[Provided records — start]

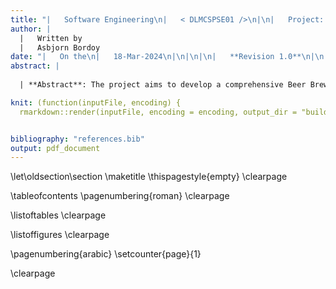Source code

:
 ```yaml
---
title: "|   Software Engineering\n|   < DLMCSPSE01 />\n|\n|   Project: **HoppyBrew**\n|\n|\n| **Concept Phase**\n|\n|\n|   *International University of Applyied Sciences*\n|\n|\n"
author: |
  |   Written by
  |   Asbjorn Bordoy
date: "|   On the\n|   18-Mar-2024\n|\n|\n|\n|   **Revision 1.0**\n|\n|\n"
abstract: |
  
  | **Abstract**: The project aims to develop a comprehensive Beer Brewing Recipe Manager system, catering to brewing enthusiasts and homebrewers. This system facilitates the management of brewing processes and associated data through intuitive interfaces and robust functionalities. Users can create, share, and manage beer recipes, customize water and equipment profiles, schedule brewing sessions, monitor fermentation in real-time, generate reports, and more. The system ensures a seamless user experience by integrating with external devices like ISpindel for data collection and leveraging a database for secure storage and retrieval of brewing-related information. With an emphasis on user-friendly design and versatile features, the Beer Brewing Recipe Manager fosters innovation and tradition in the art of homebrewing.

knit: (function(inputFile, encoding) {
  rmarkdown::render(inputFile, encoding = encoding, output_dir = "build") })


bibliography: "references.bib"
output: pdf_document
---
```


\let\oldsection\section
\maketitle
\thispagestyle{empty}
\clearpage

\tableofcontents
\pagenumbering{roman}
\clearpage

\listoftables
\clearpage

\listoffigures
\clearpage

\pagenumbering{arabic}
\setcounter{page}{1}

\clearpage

[Provided records — finish]

Answer with one number, namely the count of lines in the entries that include the word "pagenumbering".

**Written answer**
2